Hier­ge­gen erhob die Eigen­tü­me­rin Wider­spruch und wand­te sich wegen des ange­ord­ne­ten Sofort­voll­zugs zugleich mit einem Eil­an­trag an das Ver­wal­tungs­ge­richt.

In sei­ner Ent­schei­dung hat das Ver­wal­tungs­ge­richt Neu­stadt aus­ge­führt, dass die Antrag­stel­le­rin sich nicht dar­auf beru­fen kön­ne, dass sich die Bus­hal­te­stel­le auf ihrem Pri­vat­grund­stück befin­de und des­halb rechts­wid­rig sei. Die betref­fen­de Ver­kehrs­flä­che vor dem Bahn­hof Pir­ma­sens-Nord sei von den Rechts­vor­gän­gern der Antrag­stel­le­rin seit Jahr­zehn­ten dem öffent­li­chen Ver­kehr – und zwar auch dem Lini­en­bus­ver­kehr – zur Ver­fü­gung gestellt wor­den. Ent­spre­chend lan­ge exis­tie­re auch die dort durch Ver­kehrs­zei­chen bestands­kräf­tig ein­ge­rich­te­te Bus­hal­te­stel­le. Die Antrag­stel­le­rin sei des­halb nicht berech­tigt, den Bus­li­ni­en­ver­kehr zu unter­bin­den.
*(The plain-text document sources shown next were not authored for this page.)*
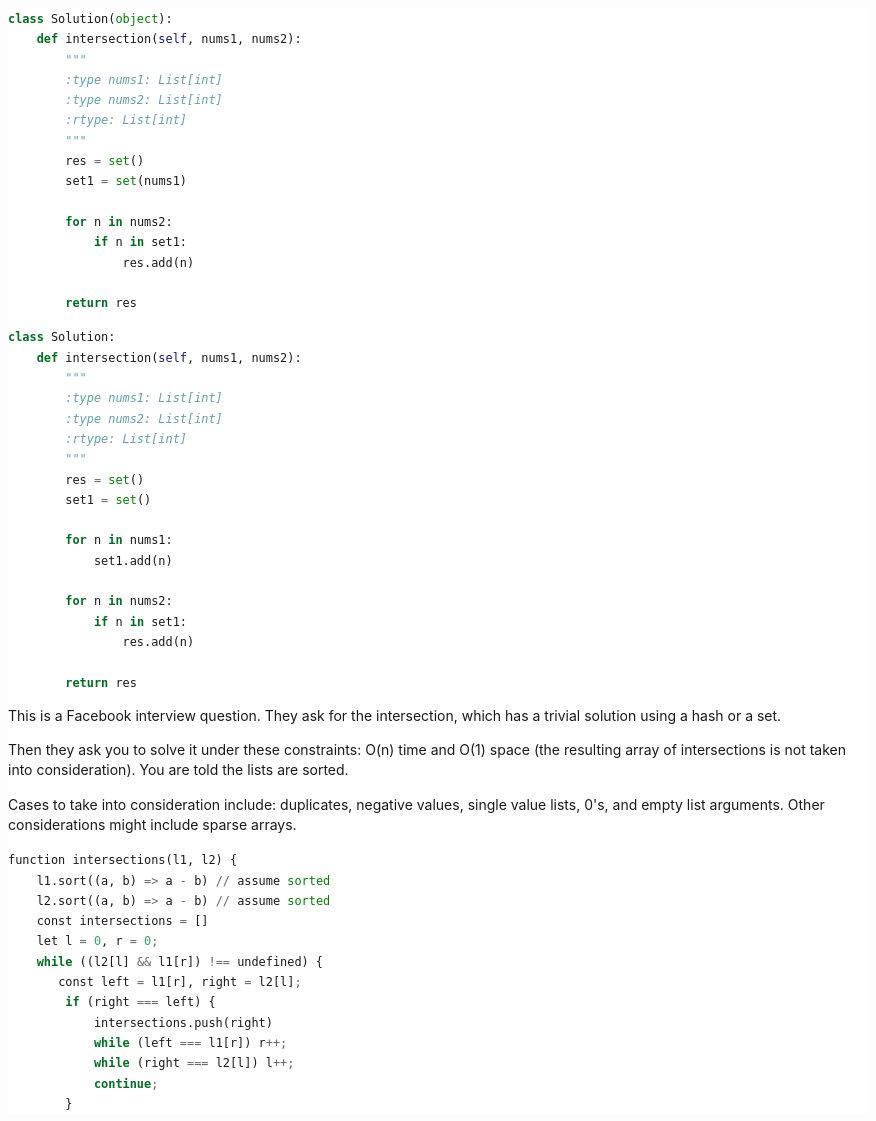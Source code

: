 
```python
class Solution(object):
    def intersection(self, nums1, nums2):
        """
        :type nums1: List[int]
        :type nums2: List[int]
        :rtype: List[int]
        """
        res = set()
        set1 = set(nums1)
                
        for n in nums2:
            if n in set1:
                res.add(n)
                
        return res
```


```python
class Solution:
    def intersection(self, nums1, nums2):
        """
        :type nums1: List[int]
        :type nums2: List[int]
        :rtype: List[int]
        """
        res = set()
        set1 = set()
        
        for n in nums1:
            set1.add(n)    
        
        for n in nums2:
            if n in set1:
                res.add(n)
                
        return res
```

This is a Facebook interview question.
They ask for the intersection, which has a trivial solution using a hash or a set.

Then they ask you to solve it under these constraints:
O(n) time and O(1) space (the resulting array of intersections is not taken into consideration).
You are told the lists are sorted.

Cases to take into consideration include:
duplicates, negative values, single value lists, 0's, and empty list arguments.
Other considerations might include
sparse arrays.


```python
function intersections(l1, l2) {
    l1.sort((a, b) => a - b) // assume sorted
    l2.sort((a, b) => a - b) // assume sorted
    const intersections = []
    let l = 0, r = 0;
    while ((l2[l] && l1[r]) !== undefined) {
       const left = l1[r], right = l2[l];
        if (right === left) {
            intersections.push(right)
            while (left === l1[r]) r++;
            while (right === l2[l]) l++;
            continue;
        }
```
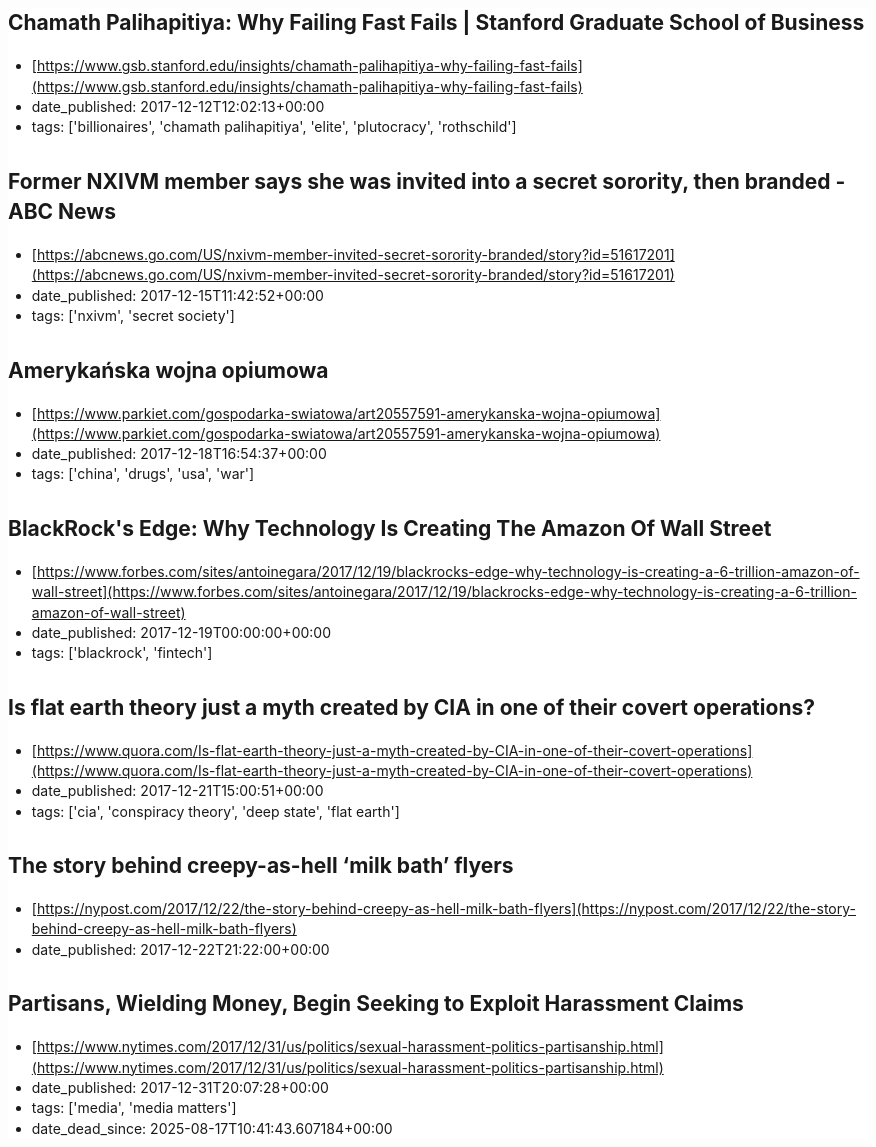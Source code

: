  ## Chamath Palihapitiya: Why Failing Fast Fails | Stanford Graduate School of Business
 - [https://www.gsb.stanford.edu/insights/chamath-palihapitiya-why-failing-fast-fails](https://www.gsb.stanford.edu/insights/chamath-palihapitiya-why-failing-fast-fails)
 - date_published: 2017-12-12T12:02:13+00:00
 - tags: ['billionaires', 'chamath palihapitiya', 'elite', 'plutocracy', 'rothschild']

 ## Former NXIVM member says she was invited into a secret sorority, then branded - ABC News
 - [https://abcnews.go.com/US/nxivm-member-invited-secret-sorority-branded/story?id=51617201](https://abcnews.go.com/US/nxivm-member-invited-secret-sorority-branded/story?id=51617201)
 - date_published: 2017-12-15T11:42:52+00:00
 - tags: ['nxivm', 'secret society']

 ## Amerykańska wojna opiumowa
 - [https://www.parkiet.com/gospodarka-swiatowa/art20557591-amerykanska-wojna-opiumowa](https://www.parkiet.com/gospodarka-swiatowa/art20557591-amerykanska-wojna-opiumowa)
 - date_published: 2017-12-18T16:54:37+00:00
 - tags: ['china', 'drugs', 'usa', 'war']

 ## BlackRock's Edge: Why Technology Is Creating The Amazon Of Wall Street
 - [https://www.forbes.com/sites/antoinegara/2017/12/19/blackrocks-edge-why-technology-is-creating-a-6-trillion-amazon-of-wall-street](https://www.forbes.com/sites/antoinegara/2017/12/19/blackrocks-edge-why-technology-is-creating-a-6-trillion-amazon-of-wall-street)
 - date_published: 2017-12-19T00:00:00+00:00
 - tags: ['blackrock', 'fintech']

 ## Is flat earth theory just a myth created by CIA in one of their covert operations?
 - [https://www.quora.com/Is-flat-earth-theory-just-a-myth-created-by-CIA-in-one-of-their-covert-operations](https://www.quora.com/Is-flat-earth-theory-just-a-myth-created-by-CIA-in-one-of-their-covert-operations)
 - date_published: 2017-12-21T15:00:51+00:00
 - tags: ['cia', 'conspiracy theory', 'deep state', 'flat earth']

 ## The story behind creepy-as-hell ‘milk bath’ flyers
 - [https://nypost.com/2017/12/22/the-story-behind-creepy-as-hell-milk-bath-flyers](https://nypost.com/2017/12/22/the-story-behind-creepy-as-hell-milk-bath-flyers)
 - date_published: 2017-12-22T21:22:00+00:00

 ## Partisans, Wielding Money, Begin Seeking to Exploit Harassment Claims
 - [https://www.nytimes.com/2017/12/31/us/politics/sexual-harassment-politics-partisanship.html](https://www.nytimes.com/2017/12/31/us/politics/sexual-harassment-politics-partisanship.html)
 - date_published: 2017-12-31T20:07:28+00:00
 - tags: ['media', 'media matters']
 - date_dead_since: 2025-08-17T10:41:43.607184+00:00
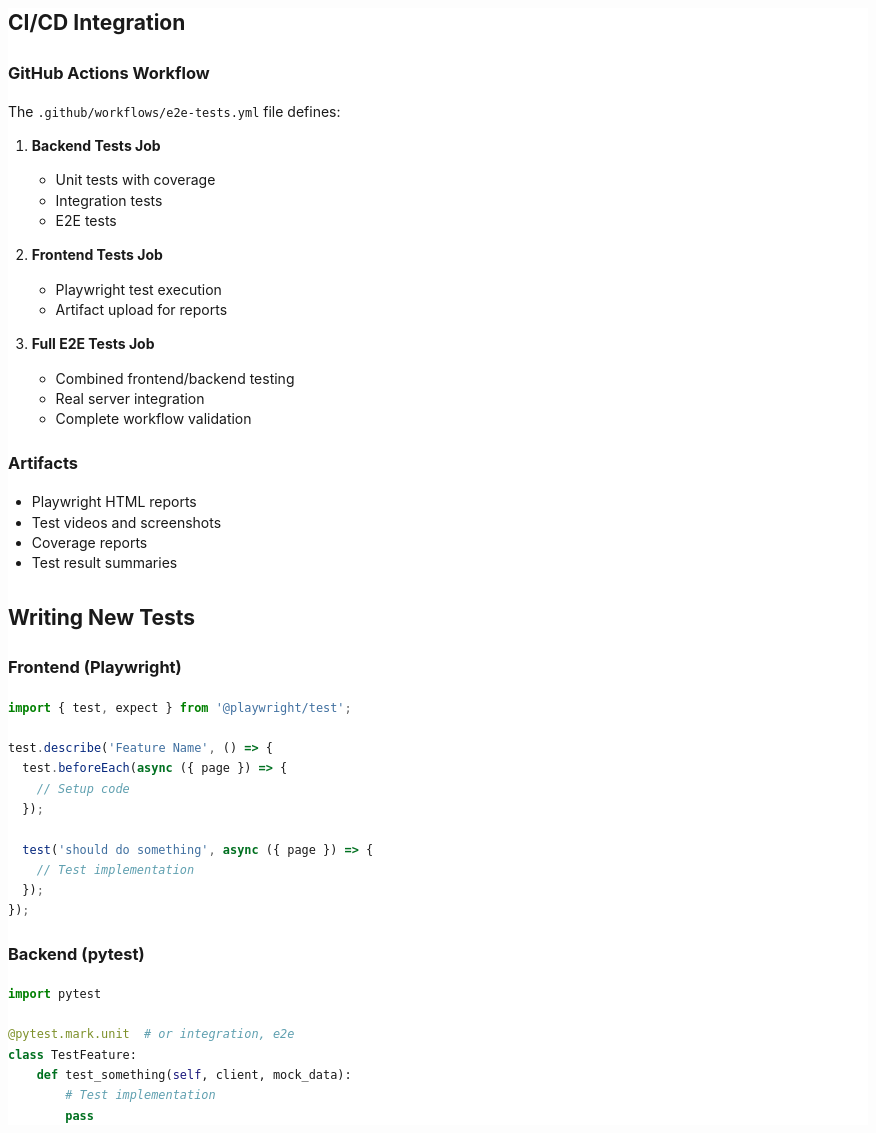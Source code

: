 ## CI/CD Integration

### GitHub Actions Workflow
The `.github/workflows/e2e-tests.yml` file defines:

1. **Backend Tests Job**
   - Unit tests with coverage
   - Integration tests
   - E2E tests

2. **Frontend Tests Job**
   - Playwright test execution
   - Artifact upload for reports

3. **Full E2E Tests Job**
   - Combined frontend/backend testing
   - Real server integration
   - Complete workflow validation

### Artifacts
- Playwright HTML reports
- Test videos and screenshots
- Coverage reports
- Test result summaries

## Writing New Tests

### Frontend (Playwright)
```typescript
import { test, expect } from '@playwright/test';

test.describe('Feature Name', () => {
  test.beforeEach(async ({ page }) => {
    // Setup code
  });

  test('should do something', async ({ page }) => {
    // Test implementation
  });
});
```

### Backend (pytest)
```python
import pytest

@pytest.mark.unit  # or integration, e2e
class TestFeature:
    def test_something(self, client, mock_data):
        # Test implementation
        pass
```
Hin­zu kom­me, dass Alter­na­ti­ven hin­sicht­lich des Stand­or­tes der Hal­te­stel­le, die einen Umstieg von den Zügen auf die Lini­en­bus­se und umge­kehrt ohne Gefähr­dung der Fahr­gäs­te des Lini­en­ver­kehrs, aber auch der Stra­ßen­ver­kehrs­teil­neh­mer, ermög­lich­ten, zur­zeit nicht bestün­den.

Der Bescheid der Kreis­ver­wal­tung erwei­se sich nach der im vor­läu­fi­gen Rechts­schutz­ver­fah­ren allein mög­li­chen sum­ma­ri­schen Prü­fung der Sach- und Rechts­la­ge als recht­mä­ßig, so dass der Antrag ohne Erfolg blie­be.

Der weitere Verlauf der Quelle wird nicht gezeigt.